Extracted data entries
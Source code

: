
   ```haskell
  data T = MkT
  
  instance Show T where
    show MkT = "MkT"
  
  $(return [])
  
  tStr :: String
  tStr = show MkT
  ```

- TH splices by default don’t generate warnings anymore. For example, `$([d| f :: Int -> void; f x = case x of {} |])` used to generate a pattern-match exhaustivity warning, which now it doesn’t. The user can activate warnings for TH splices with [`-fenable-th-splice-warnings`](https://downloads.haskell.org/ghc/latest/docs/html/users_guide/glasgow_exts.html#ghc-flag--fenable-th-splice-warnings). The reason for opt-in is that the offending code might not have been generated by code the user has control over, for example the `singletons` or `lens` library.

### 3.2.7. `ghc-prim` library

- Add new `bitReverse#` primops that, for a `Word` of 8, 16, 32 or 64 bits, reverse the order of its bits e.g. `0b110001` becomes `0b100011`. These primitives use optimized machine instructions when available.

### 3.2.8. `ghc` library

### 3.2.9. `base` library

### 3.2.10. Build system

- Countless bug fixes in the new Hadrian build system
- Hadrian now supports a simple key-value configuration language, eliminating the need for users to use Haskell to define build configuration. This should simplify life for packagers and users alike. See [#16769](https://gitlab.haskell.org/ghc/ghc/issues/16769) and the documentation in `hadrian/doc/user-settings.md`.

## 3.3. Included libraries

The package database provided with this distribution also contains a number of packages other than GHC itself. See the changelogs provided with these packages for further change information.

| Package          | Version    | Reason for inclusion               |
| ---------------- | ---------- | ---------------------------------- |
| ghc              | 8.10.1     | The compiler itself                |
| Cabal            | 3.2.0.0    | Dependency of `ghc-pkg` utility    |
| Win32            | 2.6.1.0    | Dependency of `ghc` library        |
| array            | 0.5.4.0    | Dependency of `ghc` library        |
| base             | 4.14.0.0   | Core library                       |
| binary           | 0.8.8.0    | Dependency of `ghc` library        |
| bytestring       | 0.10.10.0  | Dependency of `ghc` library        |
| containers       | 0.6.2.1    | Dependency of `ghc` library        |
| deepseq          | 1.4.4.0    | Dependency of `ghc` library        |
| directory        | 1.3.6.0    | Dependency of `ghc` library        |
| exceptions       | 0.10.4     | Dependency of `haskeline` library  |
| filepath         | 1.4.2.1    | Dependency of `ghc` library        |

▶ Work instructions:
Each entry must appear again in the answer exactly as written.

▶ Completed exercise:
Source code

:
   ```haskell
  data T = MkT
  
  instance Show T where
    show MkT = "MkT"
  
  $(return [])
  
  tStr :: String
  tStr = show MkT
  ```

- TH splices by default don’t generate warnings anymore. For example, `$([d| f :: Int -> void; f x = case x of {} |])` used to generate a pattern-match exhaustivity warning, which now it doesn’t. The user can activate warnings for TH splices with [`-fenable-th-splice-warnings`](https://downloads.haskell.org/ghc/latest/docs/html/users_guide/glasgow_exts.html#ghc-flag--fenable-th-splice-warnings). The reason for opt-in is that the offending code might not have been generated by code the user has control over, for example the `singletons` or `lens` library.

### 3.2.7. `ghc-prim` library

- Add new `bitReverse#` primops that, for a `Word` of 8, 16, 32 or 64 bits, reverse the order of its bits e.g. `0b110001` becomes `0b100011`. These primitives use optimized machine instructions when available.

### 3.2.8. `ghc` library

### 3.2.9. `base` library

### 3.2.10. Build system

- Countless bug fixes in the new Hadrian build system
- Hadrian now supports a simple key-value configuration language, eliminating the need for users to use Haskell to define build configuration. This should simplify life for packagers and users alike. See [#16769](https://gitlab.haskell.org/ghc/ghc/issues/16769) and the documentation in `hadrian/doc/user-settings.md`.

## 3.3. Included libraries

The package database provided with this distribution also contains a number of packages other than GHC itself. See the changelogs provided with these packages for further change information.

| Package          | Version    | Reason for inclusion               |
| ---------------- | ---------- | ---------------------------------- |
| ghc              | 8.10.1     | The compiler itself                |
| Cabal            | 3.2.0.0    | Dependency of `ghc-pkg` utility    |
| Win32            | 2.6.1.0    | Dependency of `ghc` library        |
| array            | 0.5.4.0    | Dependency of `ghc` library        |
| base             | 4.14.0.0   | Core library                       |
| binary           | 0.8.8.0    | Dependency of `ghc` library        |
| bytestring       | 0.10.10.0  | Dependency of `ghc` library        |
| containers       | 0.6.2.1    | Dependency of `ghc` library        |
| deepseq          | 1.4.4.0    | Dependency of `ghc` library        |
| directory        | 1.3.6.0    | Dependency of `ghc` library        |
| exceptions       | 0.10.4     | Dependency of `haskeline` library  |
| filepath         | 1.4.2.1    | Dependency of `ghc` library        |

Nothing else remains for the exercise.